Records excerpted from a collection:

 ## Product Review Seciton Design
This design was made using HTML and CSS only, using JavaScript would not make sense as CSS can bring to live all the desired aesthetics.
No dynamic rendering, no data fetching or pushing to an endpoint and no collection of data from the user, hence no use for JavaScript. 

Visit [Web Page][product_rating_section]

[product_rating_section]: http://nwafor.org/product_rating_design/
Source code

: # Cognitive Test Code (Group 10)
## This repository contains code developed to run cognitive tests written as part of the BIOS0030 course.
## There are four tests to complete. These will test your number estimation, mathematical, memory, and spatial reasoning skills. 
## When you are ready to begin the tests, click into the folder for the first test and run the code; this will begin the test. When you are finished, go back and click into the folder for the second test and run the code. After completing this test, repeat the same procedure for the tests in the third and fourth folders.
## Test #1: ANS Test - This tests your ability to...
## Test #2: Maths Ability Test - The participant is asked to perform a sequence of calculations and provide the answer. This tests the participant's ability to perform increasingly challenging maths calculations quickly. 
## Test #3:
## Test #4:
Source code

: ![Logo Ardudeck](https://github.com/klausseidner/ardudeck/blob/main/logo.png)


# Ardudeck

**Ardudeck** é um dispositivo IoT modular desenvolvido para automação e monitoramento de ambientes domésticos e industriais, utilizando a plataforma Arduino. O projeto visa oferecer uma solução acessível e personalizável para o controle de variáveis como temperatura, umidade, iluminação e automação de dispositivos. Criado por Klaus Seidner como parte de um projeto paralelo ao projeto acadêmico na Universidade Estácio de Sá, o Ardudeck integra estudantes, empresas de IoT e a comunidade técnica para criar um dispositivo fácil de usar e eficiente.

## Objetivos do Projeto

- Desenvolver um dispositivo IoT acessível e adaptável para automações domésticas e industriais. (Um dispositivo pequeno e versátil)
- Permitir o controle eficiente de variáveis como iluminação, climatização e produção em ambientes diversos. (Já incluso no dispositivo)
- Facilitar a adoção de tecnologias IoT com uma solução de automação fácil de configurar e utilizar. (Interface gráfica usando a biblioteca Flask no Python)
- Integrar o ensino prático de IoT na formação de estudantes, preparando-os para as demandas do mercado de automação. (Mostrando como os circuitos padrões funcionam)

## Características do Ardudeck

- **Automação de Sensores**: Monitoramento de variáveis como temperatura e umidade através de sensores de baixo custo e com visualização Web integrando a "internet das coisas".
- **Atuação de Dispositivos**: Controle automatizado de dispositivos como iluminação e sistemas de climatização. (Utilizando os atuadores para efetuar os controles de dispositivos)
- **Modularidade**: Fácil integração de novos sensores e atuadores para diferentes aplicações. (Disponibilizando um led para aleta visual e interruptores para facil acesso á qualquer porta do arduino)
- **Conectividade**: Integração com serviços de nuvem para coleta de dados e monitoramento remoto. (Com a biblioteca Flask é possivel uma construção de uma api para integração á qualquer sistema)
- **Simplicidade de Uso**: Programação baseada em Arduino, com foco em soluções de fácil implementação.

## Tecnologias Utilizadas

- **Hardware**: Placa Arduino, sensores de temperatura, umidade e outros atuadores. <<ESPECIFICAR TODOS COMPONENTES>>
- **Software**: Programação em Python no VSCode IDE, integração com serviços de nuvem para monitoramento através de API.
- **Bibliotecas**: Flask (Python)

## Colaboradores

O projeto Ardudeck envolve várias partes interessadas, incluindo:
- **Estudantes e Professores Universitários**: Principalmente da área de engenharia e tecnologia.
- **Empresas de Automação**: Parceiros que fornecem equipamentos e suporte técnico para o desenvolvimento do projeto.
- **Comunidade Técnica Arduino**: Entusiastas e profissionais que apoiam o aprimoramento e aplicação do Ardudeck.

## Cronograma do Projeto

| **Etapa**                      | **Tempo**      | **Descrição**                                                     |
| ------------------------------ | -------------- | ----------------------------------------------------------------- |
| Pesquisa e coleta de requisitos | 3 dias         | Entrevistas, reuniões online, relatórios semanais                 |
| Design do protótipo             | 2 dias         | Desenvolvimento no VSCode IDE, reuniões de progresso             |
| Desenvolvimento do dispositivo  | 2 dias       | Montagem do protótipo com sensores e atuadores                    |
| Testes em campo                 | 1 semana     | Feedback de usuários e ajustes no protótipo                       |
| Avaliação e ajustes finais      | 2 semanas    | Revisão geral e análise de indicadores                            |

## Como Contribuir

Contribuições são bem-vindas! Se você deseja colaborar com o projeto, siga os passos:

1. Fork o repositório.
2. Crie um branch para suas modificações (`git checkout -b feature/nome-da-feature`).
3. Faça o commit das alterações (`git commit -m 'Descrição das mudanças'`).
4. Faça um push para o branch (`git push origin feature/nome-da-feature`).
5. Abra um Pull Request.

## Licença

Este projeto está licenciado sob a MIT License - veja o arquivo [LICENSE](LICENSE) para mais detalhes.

- **WORK INSTRUCTION**
Extract every line from the records above that contains the word "JavaScript".

- **SOLUTION FOR THIS TASK**
This design was made using HTML and CSS only, using JavaScript would not make sense as CSS can bring to live all the desired aesthetics.
No dynamic rendering, no data fetching or pushing to an endpoint and no collection of data from the user, hence no use for JavaScript. 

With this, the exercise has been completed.